Work order:
Gather all lines in the entries below that include the word "defined".
────────────────────
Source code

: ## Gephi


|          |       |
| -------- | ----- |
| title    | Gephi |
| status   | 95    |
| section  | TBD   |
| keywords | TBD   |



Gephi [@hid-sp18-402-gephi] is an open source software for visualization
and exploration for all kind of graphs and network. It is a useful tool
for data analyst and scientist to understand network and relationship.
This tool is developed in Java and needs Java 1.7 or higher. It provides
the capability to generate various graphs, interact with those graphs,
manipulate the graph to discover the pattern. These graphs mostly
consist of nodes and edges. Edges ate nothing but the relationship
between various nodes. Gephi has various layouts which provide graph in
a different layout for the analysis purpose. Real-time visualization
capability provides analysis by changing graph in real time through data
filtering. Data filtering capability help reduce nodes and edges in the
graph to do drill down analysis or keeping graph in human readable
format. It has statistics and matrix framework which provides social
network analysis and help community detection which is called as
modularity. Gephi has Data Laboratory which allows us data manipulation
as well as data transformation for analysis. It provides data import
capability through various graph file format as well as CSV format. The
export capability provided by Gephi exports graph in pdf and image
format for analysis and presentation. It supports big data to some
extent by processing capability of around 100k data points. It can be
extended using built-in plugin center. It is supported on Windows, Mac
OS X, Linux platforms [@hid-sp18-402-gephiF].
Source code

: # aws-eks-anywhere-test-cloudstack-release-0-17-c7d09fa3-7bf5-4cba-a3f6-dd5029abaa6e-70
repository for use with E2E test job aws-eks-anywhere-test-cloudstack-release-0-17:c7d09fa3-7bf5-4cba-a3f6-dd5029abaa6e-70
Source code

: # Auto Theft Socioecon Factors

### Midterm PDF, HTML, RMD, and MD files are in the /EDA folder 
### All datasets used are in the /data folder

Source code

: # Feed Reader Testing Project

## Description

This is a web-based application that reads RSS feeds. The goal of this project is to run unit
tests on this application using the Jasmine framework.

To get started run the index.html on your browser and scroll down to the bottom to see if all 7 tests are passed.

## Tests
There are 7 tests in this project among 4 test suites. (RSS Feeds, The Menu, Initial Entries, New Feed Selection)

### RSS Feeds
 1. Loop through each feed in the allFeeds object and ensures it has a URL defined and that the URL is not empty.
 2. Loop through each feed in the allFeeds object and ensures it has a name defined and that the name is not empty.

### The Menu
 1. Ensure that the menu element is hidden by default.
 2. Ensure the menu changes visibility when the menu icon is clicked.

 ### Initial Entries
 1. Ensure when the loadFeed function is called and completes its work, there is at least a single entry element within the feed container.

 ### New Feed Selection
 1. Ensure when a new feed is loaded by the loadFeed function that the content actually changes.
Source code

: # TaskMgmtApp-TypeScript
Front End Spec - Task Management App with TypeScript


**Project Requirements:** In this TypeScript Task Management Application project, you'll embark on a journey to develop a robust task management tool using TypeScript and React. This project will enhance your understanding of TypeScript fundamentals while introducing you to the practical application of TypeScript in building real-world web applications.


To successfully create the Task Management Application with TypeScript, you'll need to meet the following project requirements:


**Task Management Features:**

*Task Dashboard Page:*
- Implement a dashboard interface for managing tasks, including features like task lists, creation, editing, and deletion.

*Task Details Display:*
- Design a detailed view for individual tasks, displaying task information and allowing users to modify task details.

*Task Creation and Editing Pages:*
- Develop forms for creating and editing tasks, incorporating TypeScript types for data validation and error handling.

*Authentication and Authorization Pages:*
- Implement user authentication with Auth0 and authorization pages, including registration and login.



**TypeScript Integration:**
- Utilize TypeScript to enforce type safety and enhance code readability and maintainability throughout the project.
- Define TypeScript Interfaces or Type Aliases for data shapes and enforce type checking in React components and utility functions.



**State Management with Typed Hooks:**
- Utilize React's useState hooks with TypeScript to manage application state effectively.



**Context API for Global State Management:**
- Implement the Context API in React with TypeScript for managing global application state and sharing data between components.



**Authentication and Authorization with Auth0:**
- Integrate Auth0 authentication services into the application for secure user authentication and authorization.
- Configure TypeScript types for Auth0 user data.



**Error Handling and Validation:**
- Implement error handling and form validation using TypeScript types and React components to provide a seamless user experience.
────────────────────
Completed task:
 1. Loop through each feed in the allFeeds object and ensures it has a URL defined and that the URL is not empty.
 2. Loop through each feed in the allFeeds object and ensures it has a name defined and that the name is not empty.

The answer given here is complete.